Irish Creamery Milk Suppliers’ Association (ICMSA) president, Pat McCormack, believes that the Irish family farm model must be protected at all costs through Common Agricultural Policy – CAP.
He told Agriland: “When Bord BIa and Ornua go abroad, they are continually promoting the Irish family farm model. And we must prioritise this in preservation as we move forward.
“We need to make their income economically sustainable while also delivering social and environmental sustainability.”
Where the Common Agricultural Policy (CAP) is concerned McCormack, believes that the Department of Agriculture, Food and the Marine (DAFM), wants to see significant progress being made over the coming weeks.
He commented: “ICMSA will not be standing idly by in this process. But, again, it is all about protecting the family farm structure.
“The government must also put its shoulder to the wheel, where national funding of CAP measures are concerned.
“We need to see micro and renewable energy supported at farm level.
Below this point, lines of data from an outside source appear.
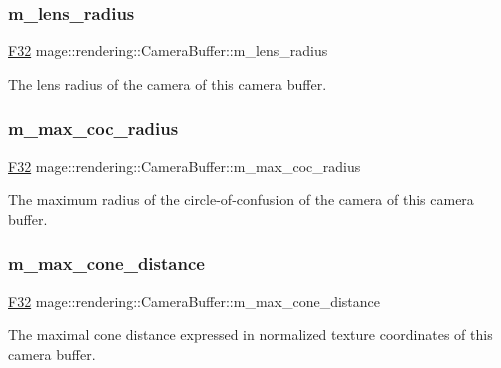\subsubsection{\texorpdfstring{m\+\_\+lens\+\_\+radius}{m\_lens\_radius}}
{\footnotesize\ttfamily \hyperlink{namespacemage_aa97e833b45f06d60a0a9c4fc22ae02c0}{F32} mage\+::rendering\+::\+Camera\+Buffer\+::m\+\_\+lens\+\_\+radius}

The lens radius of the camera of this camera buffer. \hypertarget{structmage_1_1rendering_1_1_camera_buffer_a3273510e0a7bbdd9481fe67f9e223f59}{}\label{structmage_1_1rendering_1_1_camera_buffer_a3273510e0a7bbdd9481fe67f9e223f59} 
\subsubsection{\texorpdfstring{m\+\_\+max\+\_\+coc\+\_\+radius}{m\_max\_coc\_radius}}
{\footnotesize\ttfamily \hyperlink{namespacemage_aa97e833b45f06d60a0a9c4fc22ae02c0}{F32} mage\+::rendering\+::\+Camera\+Buffer\+::m\+\_\+max\+\_\+coc\+\_\+radius}

The maximum radius of the circle-\/of-\/confusion of the camera of this camera buffer. \hypertarget{structmage_1_1rendering_1_1_camera_buffer_a99515c320feafb88a2d2fdf24520975d}{}\label{structmage_1_1rendering_1_1_camera_buffer_a99515c320feafb88a2d2fdf24520975d} 
\subsubsection{\texorpdfstring{m\+\_\+max\+\_\+cone\+\_\+distance}{m\_max\_cone\_distance}}
{\footnotesize\ttfamily \hyperlink{namespacemage_aa97e833b45f06d60a0a9c4fc22ae02c0}{F32} mage\+::rendering\+::\+Camera\+Buffer\+::m\+\_\+max\+\_\+cone\+\_\+distance}

The maximal cone distance expressed in normalized texture coordinates of this camera buffer. \hypertarget{structmage_1_1rendering_1_1_camera_buffer_a54ac25fb2de3401d4c5eb19a9f614f40}{}\label{structmage_1_1rendering_1_1_camera_buffer_a54ac25fb2de3401d4c5eb19a9f614f40}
This can be the difference between a farmer surviving a difficult year and not.”
CAP and farmgate prices
While recognising the input pressure on farm businesses at the present time, the ICMSA president believes that Irish dairy farming can look forward to a positive future.
He explained: “Feed, fertiliser and fuel are all major issues at the present time. Some farmers did buy fertiliser early in 2021 and, as a consequence, have been sheltered from the recent cost increases that have come into the market.
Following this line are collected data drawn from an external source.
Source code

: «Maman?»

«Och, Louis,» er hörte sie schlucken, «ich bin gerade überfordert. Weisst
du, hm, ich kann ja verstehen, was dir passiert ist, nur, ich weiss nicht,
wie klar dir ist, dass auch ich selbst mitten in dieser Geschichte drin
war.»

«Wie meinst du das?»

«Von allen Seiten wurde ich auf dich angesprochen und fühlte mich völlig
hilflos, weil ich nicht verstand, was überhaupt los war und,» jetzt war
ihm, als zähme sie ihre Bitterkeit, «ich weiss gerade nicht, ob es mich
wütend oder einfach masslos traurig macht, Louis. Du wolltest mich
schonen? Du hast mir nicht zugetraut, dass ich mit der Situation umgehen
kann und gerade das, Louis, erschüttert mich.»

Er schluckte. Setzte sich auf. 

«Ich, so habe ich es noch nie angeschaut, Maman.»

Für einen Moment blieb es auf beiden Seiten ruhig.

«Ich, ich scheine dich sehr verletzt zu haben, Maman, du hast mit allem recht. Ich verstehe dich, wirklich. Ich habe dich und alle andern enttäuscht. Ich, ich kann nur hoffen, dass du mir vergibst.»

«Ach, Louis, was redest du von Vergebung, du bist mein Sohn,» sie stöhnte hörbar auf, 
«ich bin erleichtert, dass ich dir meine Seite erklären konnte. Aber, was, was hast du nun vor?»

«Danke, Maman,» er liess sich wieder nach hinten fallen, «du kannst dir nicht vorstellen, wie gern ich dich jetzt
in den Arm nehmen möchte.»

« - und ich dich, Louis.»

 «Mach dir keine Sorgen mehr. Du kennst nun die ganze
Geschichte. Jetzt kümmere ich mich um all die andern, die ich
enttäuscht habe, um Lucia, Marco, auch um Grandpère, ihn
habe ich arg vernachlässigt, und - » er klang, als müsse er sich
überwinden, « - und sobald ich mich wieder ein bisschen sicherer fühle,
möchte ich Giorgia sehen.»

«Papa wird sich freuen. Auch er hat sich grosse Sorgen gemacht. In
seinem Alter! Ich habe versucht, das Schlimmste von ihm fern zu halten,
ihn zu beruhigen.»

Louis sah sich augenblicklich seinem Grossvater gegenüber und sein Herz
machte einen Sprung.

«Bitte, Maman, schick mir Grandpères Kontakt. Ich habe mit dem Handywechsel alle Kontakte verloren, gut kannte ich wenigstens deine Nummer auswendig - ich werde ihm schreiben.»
“The challenges associated with the cost and availability of labour are also very significant at the present time.
“All of these issues are going to put pressure on farm margins. But the bottom line question is this: have farm gate prices entered a new era?
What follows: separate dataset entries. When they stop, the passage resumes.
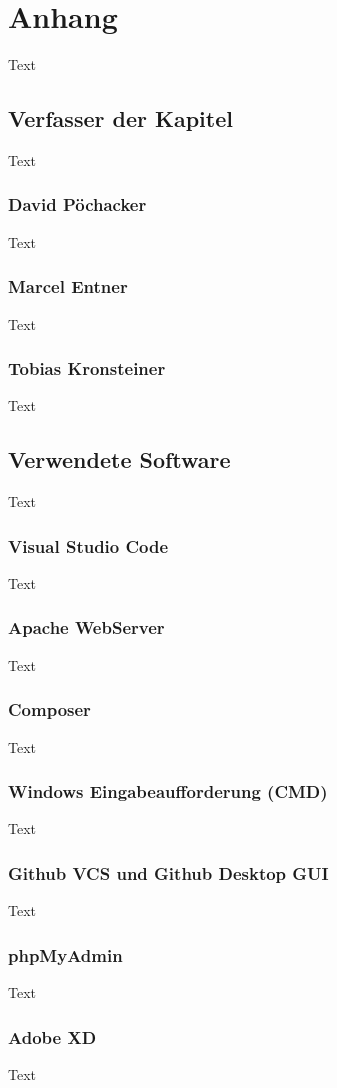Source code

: \chapter{Anhang}
Text

\section{Verfasser der Kapitel}
Text
\subsection{David Pöchacker}
Text
\subsection{Marcel Entner}
Text
\subsection{Tobias Kronsteiner}
Text


\section{Verwendete Software}
Text
\subsection{Visual Studio Code}
Text
\subsection{Apache WebServer}
Text
\subsection{Composer}
Text
\subsection{Windows Eingabeaufforderung (CMD)}
Text
\subsection{Github VCS und Github Desktop GUI}
Text
\subsection{ phpMyAdmin}
Text
\subsection{Adobe XD}
Text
“I think they need to. We are at a 30 to 35 year stagnation point, where milk prices are concerned. The average return to dairy farmers has very rarely broken through the 30c/L barrier for most of this period. And the same principle of price stagnation holds, where beef is concerned,” he added.
The farm association president said that he is hopeful that as consumers become more aware of the requirements on the primary producer, they will be willing to reward the farmer.
He said: “Collectively, we won’t see the future level of expansion taking place in dairy cow numbers, as would have been the case over recent years.
“But we will continue to see expansion taking place on individual dairy farms. There is also potential for further gains in yields to be achieved as herds mature,” he concluded.